[Recorded data]
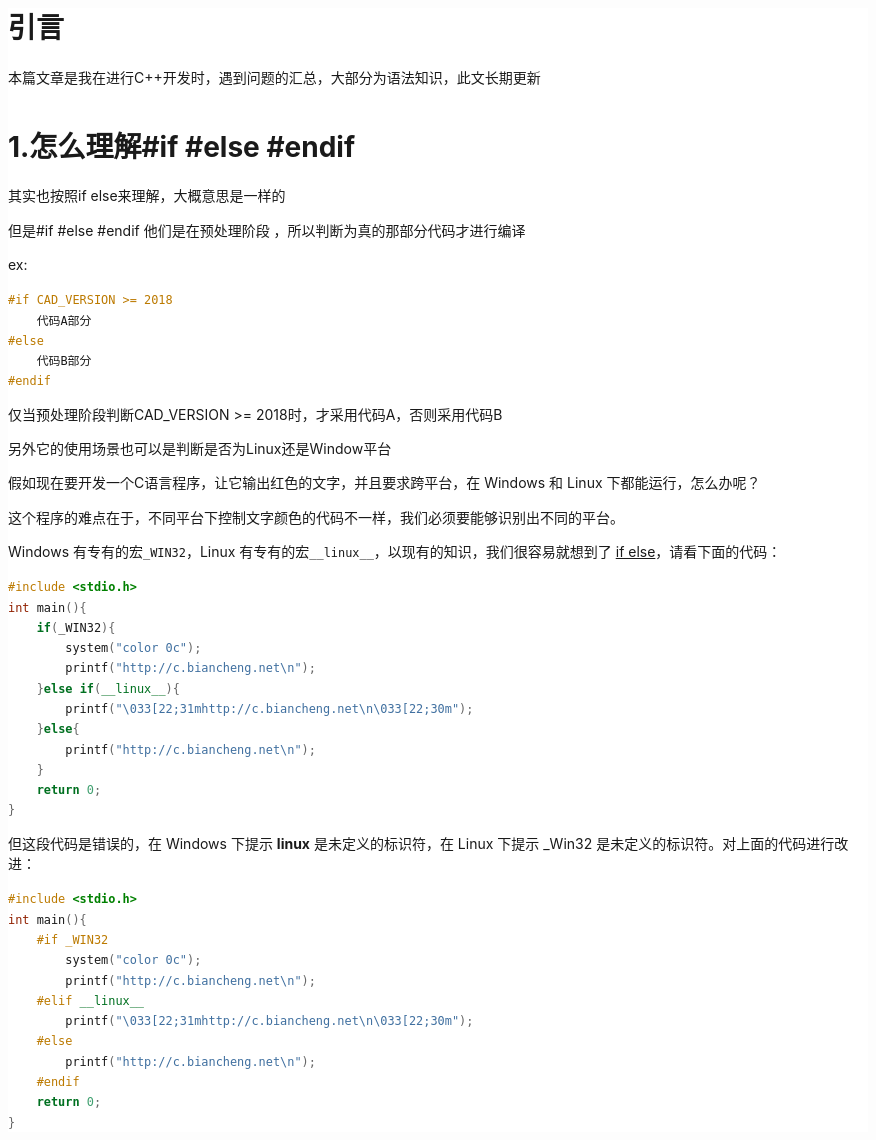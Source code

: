 # 引言

本篇文章是我在进行C++开发时，遇到问题的汇总，大部分为语法知识，此文长期更新

# 1.怎么理解#if #else #endif

其实也按照if else来理解，大概意思是一样的

但是#if #else #endif 他们是在预处理阶段 ，所以判断为真的那部分代码才进行编译

ex:

```c++
#if CAD_VERSION >= 2018
	代码A部分
#else
    代码B部分
#endif
```

仅当预处理阶段判断CAD_VERSION >= 2018时，才采用代码A，否则采用代码B

另外它的使用场景也可以是判断是否为Linux还是Window平台

假如现在要开发一个C语言程序，让它输出红色的文字，并且要求跨平台，在 Windows 和 Linux 下都能运行，怎么办呢？

这个程序的难点在于，不同平台下控制文字颜色的代码不一样，我们必须要能够识别出不同的平台。

Windows 有专有的宏`_WIN32`，Linux 有专有的宏`__linux__`，以现有的知识，我们很容易就想到了 [if else](http://c.biancheng.net/c/if_else/)，请看下面的代码：

```c++
#include <stdio.h>
int main(){
    if(_WIN32){
        system("color 0c");
        printf("http://c.biancheng.net\n");
    }else if(__linux__){
        printf("\033[22;31mhttp://c.biancheng.net\n\033[22;30m");
    }else{
        printf("http://c.biancheng.net\n");
    }
    return 0;
}
```

但这段代码是错误的，在 Windows 下提示 __linux__ 是未定义的标识符，在 Linux 下提示 _Win32 是未定义的标识符。对上面的代码进行改进：

```c++
#include <stdio.h>
int main(){
    #if _WIN32
        system("color 0c");
        printf("http://c.biancheng.net\n");
    #elif __linux__
        printf("\033[22;31mhttp://c.biancheng.net\n\033[22;30m");
    #else
        printf("http://c.biancheng.net\n");
    #endif
    return 0;
}
```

▶ **WHAT IS NEEDED**: The reply must hold each line of the records verbatim and no pictures.

▶ **ANSWER TO THIS PROBLEM**:
Source code

: # 引言

本篇文章是我在进行C++开发时，遇到问题的汇总，大部分为语法知识，此文长期更新

# 1.怎么理解#if #else #endif

其实也按照if else来理解，大概意思是一样的

但是#if #else #endif 他们是在预处理阶段 ，所以判断为真的那部分代码才进行编译

ex:

```c++
#if CAD_VERSION >= 2018
	代码A部分
#else
    代码B部分
#endif
```

仅当预处理阶段判断CAD_VERSION >= 2018时，才采用代码A，否则采用代码B

另外它的使用场景也可以是判断是否为Linux还是Window平台

假如现在要开发一个C语言程序，让它输出红色的文字，并且要求跨平台，在 Windows 和 Linux 下都能运行，怎么办呢？

这个程序的难点在于，不同平台下控制文字颜色的代码不一样，我们必须要能够识别出不同的平台。

Windows 有专有的宏`_WIN32`，Linux 有专有的宏`__linux__`，以现有的知识，我们很容易就想到了 [if else](http://c.biancheng.net/c/if_else/)，请看下面的代码：

```c++
#include <stdio.h>
int main(){
    if(_WIN32){
        system("color 0c");
        printf("http://c.biancheng.net\n");
    }else if(__linux__){
        printf("\033[22;31mhttp://c.biancheng.net\n\033[22;30m");
    }else{
        printf("http://c.biancheng.net\n");
    }
    return 0;
}
```

但这段代码是错误的，在 Windows 下提示 __linux__ 是未定义的标识符，在 Linux 下提示 _Win32 是未定义的标识符。对上面的代码进行改进：

```c++
#include <stdio.h>
int main(){
    #if _WIN32
        system("color 0c");
        printf("http://c.biancheng.net\n");
    #elif __linux__
        printf("\033[22;31mhttp://c.biancheng.net\n\033[22;30m");
    #else
        printf("http://c.biancheng.net\n");
    #endif
    return 0;
}
```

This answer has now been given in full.